Considérant, toutefois, qu'un recours contentieux directement formé contre un arrêté de concession de pension en vue d'en remettre en cause le montant implique nécessairement, s'il est accueilli, que l'administration procède, en prenant un nouvel arrêté, à une nouvelle liquidation de la pension ; que, par suite, lorsque, comme en l'espèce, le titulaire d'une pension est recevable à saisir directement le juge d'un recours contre un arrêté de concession qui n'avait pas fait l'objet d'une notification comportant l'indication des voies de recours, la demande ainsi présentée doit être regardée comme une demande de liquidation de pension, au sens de l'article L. 53 du code des pensions civiles et militaires de retraite ; que l'administration est en droit de se prévaloir de la règle de prescription des arrérages fixée par l'article L. 53 de ce code, hormis le cas où le délai mis par l'intéressé à présenter une telle demande ne serait pas imputable à son fait personnel ;

Considérant qu'il résulte de l'instruction qu'aucune circonstance ne faisait obstacle à ce que M. A présentât, dès la notification de son titre de pension, un recours tendant à obtenir une nouvelle liquidation de pension, en contestant l'absence de la bonification dont il revendique le bénéfice ; que le délai de prescription prévu par l'article L. 53 lui est donc applicable ; que l'intéressé a saisi le Conseil d'Etat le 23 février 2010 ; que M. A peut en conséquence prétendre à la revalorisation de sa pension à compter du 1er janvier 2006 ; qu'il y a lieu, dès lors, de prescrire au ministre de modifier, dans le délai de deux mois suivant la notification de la présente décision, les conditions dans lesquelles la pension de M. A lui a été concédée et de revaloriser rétroactivement cette pension à compter du 1er janvier 2006 ;

Sur les intérêts et la capitalisation des intérêts :

Considérant, d'une part, que M. A a demandé le versement des intérêts sur les rappels d'arrérages de la pension qui lui ont été illégalement refusés pour la période postérieure au 1er janvier 2006 ; qu'il y a lieu de faire droit à ces conclusions à compter du 23 février 2010, date de sa requête ;

Considérant, d'autre part, qu'aux termes de l'article 1154 du code civil : Les intérêts échus des capitaux peuvent produire des intérêts, ou par une demande judiciaire, ou par une convention spéciale, pourvu que, soit dans la demande, soit dans la convention, il s'agisse d'intérêts dus au moins pour une année entière ; que pour l'application de ces dispositions, la capitalisation des intérêts peut être demandée à tout moment devant le juge du fond ; que cette demande ne peut toutefois prendre effet que lorsque les intérêts sont dus au moins pour une année entière ; que, le cas échéant, la capitalisation s'accomplit à nouveau à l'expiration de chaque échéance annuelle ultérieure sans qu'il soit besoin de formuler une nouvelle demande ; que M. A a demandé la capitalisation des intérêts dans son mémoire du 23 février 2010 ; qu'à cette date et à celle de sa présente décision, il n'était pas dû au moins une année d'intérêts ; que dès lors, la demande de capitalisation présentée par M. A ne peut qu'être rejetée ;

Sur les conclusions tendant à l'application des dispositions de l'article L. 761-1 du code de justice administrative :

Considérant qu'il y a lieu, dans les circonstances de l'espèce, de faire application de ces dispositions et de mettre à la charge de l'Etat le versement à M. A de la somme de 1 000 euros ;

D E C I D E :

--------------

Article 1er : L'arrêté de concession de pension de M. A du 16 octobre 1995 est annulé en tant qu'il ne tient pas compte de la bonification mentionnée au b) de l'article L. 12 du code des pensions civiles et militaires de retraite.
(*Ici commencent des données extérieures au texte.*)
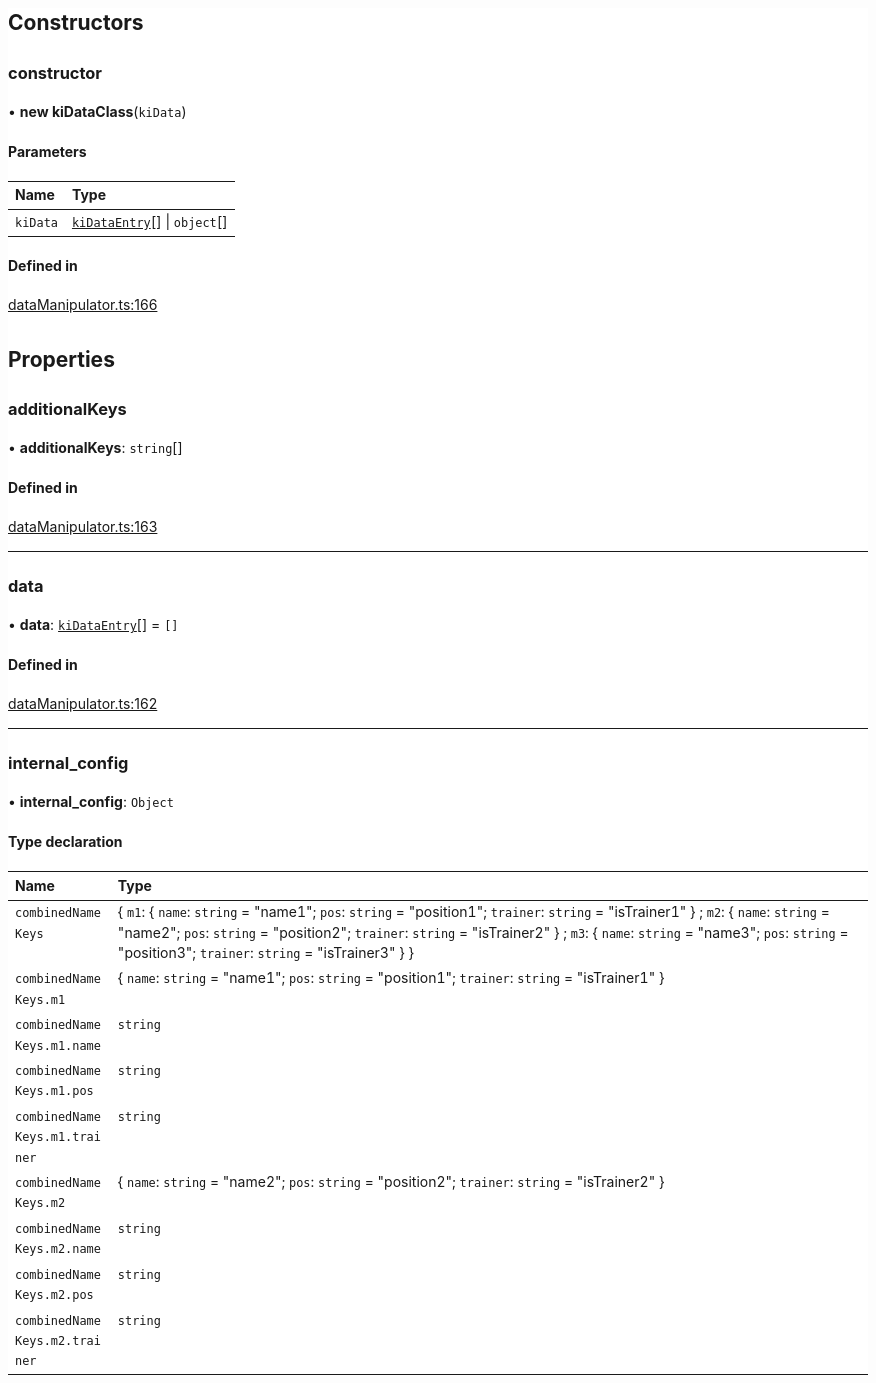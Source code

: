 ## Constructors

### constructor

• **new kiDataClass**(`kiData`)

#### Parameters

| Name | Type |
| :------ | :------ |
| `kiData` | [`kiDataEntry`](../interfaces/typescript_interfaces.kiDataEntry.md)[] \| `object`[] |

#### Defined in

[dataManipulator.ts:166](https://github.com/texas-mcallen-mission/sheetCore/blob/3951f92/dataManipulator.ts#L166)

## Properties

### additionalKeys

• **additionalKeys**: `string`[]

#### Defined in

[dataManipulator.ts:163](https://github.com/texas-mcallen-mission/sheetCore/blob/3951f92/dataManipulator.ts#L163)

___

### data

• **data**: [`kiDataEntry`](../interfaces/typescript_interfaces.kiDataEntry.md)[] = `[]`

#### Defined in

[dataManipulator.ts:162](https://github.com/texas-mcallen-mission/sheetCore/blob/3951f92/dataManipulator.ts#L162)

___

### internal\_config

• **internal\_config**: `Object`

#### Type declaration

| Name | Type |
| :------ | :------ |
| `combinedNameKeys` | { `m1`: { `name`: `string` = "name1"; `pos`: `string` = "position1"; `trainer`: `string` = "isTrainer1" } ; `m2`: { `name`: `string` = "name2"; `pos`: `string` = "position2"; `trainer`: `string` = "isTrainer2" } ; `m3`: { `name`: `string` = "name3"; `pos`: `string` = "position3"; `trainer`: `string` = "isTrainer3" }  } |
| `combinedNameKeys.m1` | { `name`: `string` = "name1"; `pos`: `string` = "position1"; `trainer`: `string` = "isTrainer1" } |
| `combinedNameKeys.m1.name` | `string` |
| `combinedNameKeys.m1.pos` | `string` |
| `combinedNameKeys.m1.trainer` | `string` |
| `combinedNameKeys.m2` | { `name`: `string` = "name2"; `pos`: `string` = "position2"; `trainer`: `string` = "isTrainer2" } |
| `combinedNameKeys.m2.name` | `string` |
| `combinedNameKeys.m2.pos` | `string` |
| `combinedNameKeys.m2.trainer` | `string` |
Article 2 : Le ministre revalorisera, dans le délai de deux mois suivant la notification de la présente décision, rétroactivement la pension de M. A en tenant compte de la bonification pour enfants à compter du 1er janvier 2006.

Article 3 : Les arrérages versés pour la période postérieure au 1er janvier 2006 porteront intérêts au taux légal à compter du 23 février 2010.

Article 4 : l'Etat versera une somme de 1 000 euros à M. A au titre des dispositions de l'article L. 761-1 du code de justice administrative.

Article 5 : Le surplus des conclusions de la requête de M. A est rejeté.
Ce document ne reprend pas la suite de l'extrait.